Your objective = Give back each line of the data exactly.

**** Stored data ****

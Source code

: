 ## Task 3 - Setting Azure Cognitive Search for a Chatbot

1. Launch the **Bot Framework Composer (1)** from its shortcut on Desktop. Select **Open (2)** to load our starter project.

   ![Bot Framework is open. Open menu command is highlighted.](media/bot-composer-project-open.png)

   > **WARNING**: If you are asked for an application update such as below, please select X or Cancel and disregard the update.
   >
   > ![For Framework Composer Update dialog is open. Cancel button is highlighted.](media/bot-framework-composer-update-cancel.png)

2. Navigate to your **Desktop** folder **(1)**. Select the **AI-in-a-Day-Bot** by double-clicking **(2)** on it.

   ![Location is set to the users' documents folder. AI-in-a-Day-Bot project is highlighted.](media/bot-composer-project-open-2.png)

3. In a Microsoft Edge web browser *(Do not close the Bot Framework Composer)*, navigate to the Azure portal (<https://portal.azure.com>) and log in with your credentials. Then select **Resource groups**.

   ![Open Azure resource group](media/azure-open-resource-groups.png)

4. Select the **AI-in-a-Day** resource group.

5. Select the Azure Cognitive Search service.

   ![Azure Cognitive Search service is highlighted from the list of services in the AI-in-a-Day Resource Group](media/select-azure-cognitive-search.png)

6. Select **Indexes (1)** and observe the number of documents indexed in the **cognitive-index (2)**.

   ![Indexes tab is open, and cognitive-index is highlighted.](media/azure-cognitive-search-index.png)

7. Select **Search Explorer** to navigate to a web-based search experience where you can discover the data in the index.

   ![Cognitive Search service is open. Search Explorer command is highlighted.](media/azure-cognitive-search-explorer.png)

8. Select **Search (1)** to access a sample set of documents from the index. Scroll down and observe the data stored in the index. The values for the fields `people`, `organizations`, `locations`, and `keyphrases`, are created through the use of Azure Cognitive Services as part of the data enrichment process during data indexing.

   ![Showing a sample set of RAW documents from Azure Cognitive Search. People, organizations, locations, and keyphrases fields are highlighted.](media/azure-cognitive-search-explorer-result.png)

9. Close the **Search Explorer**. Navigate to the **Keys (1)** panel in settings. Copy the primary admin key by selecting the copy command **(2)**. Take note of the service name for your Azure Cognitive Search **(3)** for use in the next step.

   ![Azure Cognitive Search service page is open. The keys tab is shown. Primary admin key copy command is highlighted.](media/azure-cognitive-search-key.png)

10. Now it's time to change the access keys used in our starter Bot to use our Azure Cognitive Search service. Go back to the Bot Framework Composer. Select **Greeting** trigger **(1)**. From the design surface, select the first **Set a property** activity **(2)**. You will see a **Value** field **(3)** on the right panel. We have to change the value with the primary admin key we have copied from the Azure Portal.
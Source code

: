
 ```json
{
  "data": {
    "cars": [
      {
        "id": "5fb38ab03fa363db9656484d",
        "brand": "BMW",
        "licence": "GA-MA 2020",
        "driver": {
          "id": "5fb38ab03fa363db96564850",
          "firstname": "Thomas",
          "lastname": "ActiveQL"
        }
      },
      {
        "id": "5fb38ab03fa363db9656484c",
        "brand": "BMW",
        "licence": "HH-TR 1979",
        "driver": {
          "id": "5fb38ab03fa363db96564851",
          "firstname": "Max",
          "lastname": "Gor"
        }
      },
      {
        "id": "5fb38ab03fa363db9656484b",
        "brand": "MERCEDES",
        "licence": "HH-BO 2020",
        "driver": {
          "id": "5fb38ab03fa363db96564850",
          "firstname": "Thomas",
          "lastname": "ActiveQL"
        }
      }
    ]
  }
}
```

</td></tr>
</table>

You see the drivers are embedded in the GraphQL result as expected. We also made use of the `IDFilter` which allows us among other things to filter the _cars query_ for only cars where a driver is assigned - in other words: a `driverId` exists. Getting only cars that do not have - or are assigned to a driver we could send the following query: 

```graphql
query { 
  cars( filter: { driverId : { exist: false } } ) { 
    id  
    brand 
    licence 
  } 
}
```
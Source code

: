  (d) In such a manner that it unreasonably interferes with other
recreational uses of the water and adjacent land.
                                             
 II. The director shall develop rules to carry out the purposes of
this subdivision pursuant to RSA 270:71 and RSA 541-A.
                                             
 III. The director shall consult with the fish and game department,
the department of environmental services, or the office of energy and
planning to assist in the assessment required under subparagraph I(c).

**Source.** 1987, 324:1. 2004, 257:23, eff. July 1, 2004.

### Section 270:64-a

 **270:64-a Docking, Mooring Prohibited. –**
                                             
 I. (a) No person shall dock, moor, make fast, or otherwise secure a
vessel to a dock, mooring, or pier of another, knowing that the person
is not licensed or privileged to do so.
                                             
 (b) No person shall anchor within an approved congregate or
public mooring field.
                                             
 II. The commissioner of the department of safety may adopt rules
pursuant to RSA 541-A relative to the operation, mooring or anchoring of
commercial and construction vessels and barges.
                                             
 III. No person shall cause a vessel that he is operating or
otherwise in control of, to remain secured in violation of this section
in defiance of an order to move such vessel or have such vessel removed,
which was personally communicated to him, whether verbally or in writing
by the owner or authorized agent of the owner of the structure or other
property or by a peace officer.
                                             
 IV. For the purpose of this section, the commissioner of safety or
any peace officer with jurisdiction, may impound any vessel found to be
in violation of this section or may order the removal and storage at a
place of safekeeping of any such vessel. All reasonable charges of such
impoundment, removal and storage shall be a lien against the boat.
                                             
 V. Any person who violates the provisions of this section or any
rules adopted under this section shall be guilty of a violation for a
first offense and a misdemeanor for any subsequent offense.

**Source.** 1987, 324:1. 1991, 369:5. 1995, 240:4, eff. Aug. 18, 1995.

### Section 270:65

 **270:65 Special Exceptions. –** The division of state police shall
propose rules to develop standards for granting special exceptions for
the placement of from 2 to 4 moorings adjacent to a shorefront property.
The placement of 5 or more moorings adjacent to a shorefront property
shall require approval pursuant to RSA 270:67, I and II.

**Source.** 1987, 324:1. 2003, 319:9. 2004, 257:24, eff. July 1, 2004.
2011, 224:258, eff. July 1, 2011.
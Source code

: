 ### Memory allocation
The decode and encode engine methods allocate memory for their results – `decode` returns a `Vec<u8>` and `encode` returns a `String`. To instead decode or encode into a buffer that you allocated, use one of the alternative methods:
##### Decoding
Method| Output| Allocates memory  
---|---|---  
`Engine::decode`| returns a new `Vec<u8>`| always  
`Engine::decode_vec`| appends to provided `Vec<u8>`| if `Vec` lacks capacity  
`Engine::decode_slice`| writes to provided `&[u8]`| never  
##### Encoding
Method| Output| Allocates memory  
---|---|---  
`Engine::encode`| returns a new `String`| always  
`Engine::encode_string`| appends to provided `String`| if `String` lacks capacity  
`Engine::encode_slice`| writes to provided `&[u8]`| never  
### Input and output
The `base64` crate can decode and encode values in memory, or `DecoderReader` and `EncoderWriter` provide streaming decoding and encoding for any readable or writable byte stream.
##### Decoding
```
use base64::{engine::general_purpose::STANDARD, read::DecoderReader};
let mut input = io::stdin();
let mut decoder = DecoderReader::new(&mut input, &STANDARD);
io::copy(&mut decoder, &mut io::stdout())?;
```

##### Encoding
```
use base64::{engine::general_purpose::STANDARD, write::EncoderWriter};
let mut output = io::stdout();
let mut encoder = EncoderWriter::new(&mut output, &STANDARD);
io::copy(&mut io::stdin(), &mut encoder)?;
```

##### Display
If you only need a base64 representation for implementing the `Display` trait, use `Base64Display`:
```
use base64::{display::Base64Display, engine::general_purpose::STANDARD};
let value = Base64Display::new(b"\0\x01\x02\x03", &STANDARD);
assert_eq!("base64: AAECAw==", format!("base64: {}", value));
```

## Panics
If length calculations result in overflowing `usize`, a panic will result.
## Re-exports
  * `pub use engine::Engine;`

****

Written reply =
Source code

: ## Task 3 - Setting Azure Cognitive Search for a Chatbot

1. Launch the **Bot Framework Composer (1)** from its shortcut on Desktop. Select **Open (2)** to load our starter project.

   ![Bot Framework is open. Open menu command is highlighted.](media/bot-composer-project-open.png)

   > **WARNING**: If you are asked for an application update such as below, please select X or Cancel and disregard the update.
   >
   > ![For Framework Composer Update dialog is open. Cancel button is highlighted.](media/bot-framework-composer-update-cancel.png)

2. Navigate to your **Desktop** folder **(1)**. Select the **AI-in-a-Day-Bot** by double-clicking **(2)** on it.

   ![Location is set to the users' documents folder. AI-in-a-Day-Bot project is highlighted.](media/bot-composer-project-open-2.png)

3. In a Microsoft Edge web browser *(Do not close the Bot Framework Composer)*, navigate to the Azure portal (<https://portal.azure.com>) and log in with your credentials. Then select **Resource groups**.

   ![Open Azure resource group](media/azure-open-resource-groups.png)

4. Select the **AI-in-a-Day** resource group.

5. Select the Azure Cognitive Search service.

   ![Azure Cognitive Search service is highlighted from the list of services in the AI-in-a-Day Resource Group](media/select-azure-cognitive-search.png)

6. Select **Indexes (1)** and observe the number of documents indexed in the **cognitive-index (2)**.

   ![Indexes tab is open, and cognitive-index is highlighted.](media/azure-cognitive-search-index.png)

7. Select **Search Explorer** to navigate to a web-based search experience where you can discover the data in the index.

   ![Cognitive Search service is open. Search Explorer command is highlighted.](media/azure-cognitive-search-explorer.png)

8. Select **Search (1)** to access a sample set of documents from the index. Scroll down and observe the data stored in the index. The values for the fields `people`, `organizations`, `locations`, and `keyphrases`, are created through the use of Azure Cognitive Services as part of the data enrichment process during data indexing.

   ![Showing a sample set of RAW documents from Azure Cognitive Search. People, organizations, locations, and keyphrases fields are highlighted.](media/azure-cognitive-search-explorer-result.png)

9. Close the **Search Explorer**. Navigate to the **Keys (1)** panel in settings. Copy the primary admin key by selecting the copy command **(2)**. Take note of the service name for your Azure Cognitive Search **(3)** for use in the next step.

   ![Azure Cognitive Search service page is open. The keys tab is shown. Primary admin key copy command is highlighted.](media/azure-cognitive-search-key.png)

10. Now it's time to change the access keys used in our starter Bot to use our Azure Cognitive Search service. Go back to the Bot Framework Composer. Select **Greeting** trigger **(1)**. From the design surface, select the first **Set a property** activity **(2)**. You will see a **Value** field **(3)** on the right panel. We have to change the value with the primary admin key we have copied from the Azure Portal.
Source code

:
 ```json
{
  "data": {
    "cars": [
      {
        "id": "5fb38ab03fa363db9656484d",
        "brand": "BMW",
        "licence": "GA-MA 2020",
        "driver": {
          "id": "5fb38ab03fa363db96564850",
          "firstname": "Thomas",
          "lastname": "ActiveQL"
        }
      },
      {
        "id": "5fb38ab03fa363db9656484c",
        "brand": "BMW",
        "licence": "HH-TR 1979",
        "driver": {
          "id": "5fb38ab03fa363db96564851",
          "firstname": "Max",
          "lastname": "Gor"
        }
      },
      {
        "id": "5fb38ab03fa363db9656484b",
        "brand": "MERCEDES",
        "licence": "HH-BO 2020",
        "driver": {
          "id": "5fb38ab03fa363db96564850",
          "firstname": "Thomas",
          "lastname": "ActiveQL"
        }
      }
    ]
  }
}
```

</td></tr>
</table>

You see the drivers are embedded in the GraphQL result as expected. We also made use of the `IDFilter` which allows us among other things to filter the _cars query_ for only cars where a driver is assigned - in other words: a `driverId` exists. Getting only cars that do not have - or are assigned to a driver we could send the following query: 

```graphql
query { 
  cars( filter: { driverId : { exist: false } } ) { 
    id  
    brand 
    licence 
  } 
}
```
Source code

:  (d) In such a manner that it unreasonably interferes with other
recreational uses of the water and adjacent land.
                                             
 II. The director shall develop rules to carry out the purposes of
this subdivision pursuant to RSA 270:71 and RSA 541-A.
                                             
 III. The director shall consult with the fish and game department,
the department of environmental services, or the office of energy and
planning to assist in the assessment required under subparagraph I(c).

**Source.** 1987, 324:1. 2004, 257:23, eff. July 1, 2004.

### Section 270:64-a

 **270:64-a Docking, Mooring Prohibited. –**
                                             
 I. (a) No person shall dock, moor, make fast, or otherwise secure a
vessel to a dock, mooring, or pier of another, knowing that the person
is not licensed or privileged to do so.
                                             
 (b) No person shall anchor within an approved congregate or
public mooring field.
                                             
 II. The commissioner of the department of safety may adopt rules
pursuant to RSA 541-A relative to the operation, mooring or anchoring of
commercial and construction vessels and barges.
                                             
 III. No person shall cause a vessel that he is operating or
otherwise in control of, to remain secured in violation of this section
in defiance of an order to move such vessel or have such vessel removed,
which was personally communicated to him, whether verbally or in writing
by the owner or authorized agent of the owner of the structure or other
property or by a peace officer.
                                             
 IV. For the purpose of this section, the commissioner of safety or
any peace officer with jurisdiction, may impound any vessel found to be
in violation of this section or may order the removal and storage at a
place of safekeeping of any such vessel. All reasonable charges of such
impoundment, removal and storage shall be a lien against the boat.
                                             
 V. Any person who violates the provisions of this section or any
rules adopted under this section shall be guilty of a violation for a
first offense and a misdemeanor for any subsequent offense.

**Source.** 1987, 324:1. 1991, 369:5. 1995, 240:4, eff. Aug. 18, 1995.

### Section 270:65

 **270:65 Special Exceptions. –** The division of state police shall
propose rules to develop standards for granting special exceptions for
the placement of from 2 to 4 moorings adjacent to a shorefront property.
The placement of 5 or more moorings adjacent to a shorefront property
shall require approval pursuant to RSA 270:67, I and II.

**Source.** 1987, 324:1. 2003, 319:9. 2004, 257:24, eff. July 1, 2004.
2011, 224:258, eff. July 1, 2011.
Source code

: ### Memory allocation
The decode and encode engine methods allocate memory for their results – `decode` returns a `Vec<u8>` and `encode` returns a `String`. To instead decode or encode into a buffer that you allocated, use one of the alternative methods:
##### Decoding
Method| Output| Allocates memory  
---|---|---  
`Engine::decode`| returns a new `Vec<u8>`| always  
`Engine::decode_vec`| appends to provided `Vec<u8>`| if `Vec` lacks capacity  
`Engine::decode_slice`| writes to provided `&[u8]`| never  
##### Encoding
Method| Output| Allocates memory  
---|---|---  
`Engine::encode`| returns a new `String`| always  
`Engine::encode_string`| appends to provided `String`| if `String` lacks capacity  
`Engine::encode_slice`| writes to provided `&[u8]`| never  
### Input and output
The `base64` crate can decode and encode values in memory, or `DecoderReader` and `EncoderWriter` provide streaming decoding and encoding for any readable or writable byte stream.
##### Decoding
```
use base64::{engine::general_purpose::STANDARD, read::DecoderReader};
let mut input = io::stdin();
let mut decoder = DecoderReader::new(&mut input, &STANDARD);
io::copy(&mut decoder, &mut io::stdout())?;
```

##### Encoding
```
use base64::{engine::general_purpose::STANDARD, write::EncoderWriter};
let mut output = io::stdout();
let mut encoder = EncoderWriter::new(&mut output, &STANDARD);
io::copy(&mut io::stdin(), &mut encoder)?;
```

##### Display
If you only need a base64 representation for implementing the `Display` trait, use `Base64Display`:
```
use base64::{display::Base64Display, engine::general_purpose::STANDARD};
let value = Base64Display::new(b"\0\x01\x02\x03", &STANDARD);
assert_eq!("base64: AAECAw==", format!("base64: {}", value));
```

## Panics
If length calculations result in overflowing `usize`, a panic will result.
## Re-exports
  * `pub use engine::Engine;`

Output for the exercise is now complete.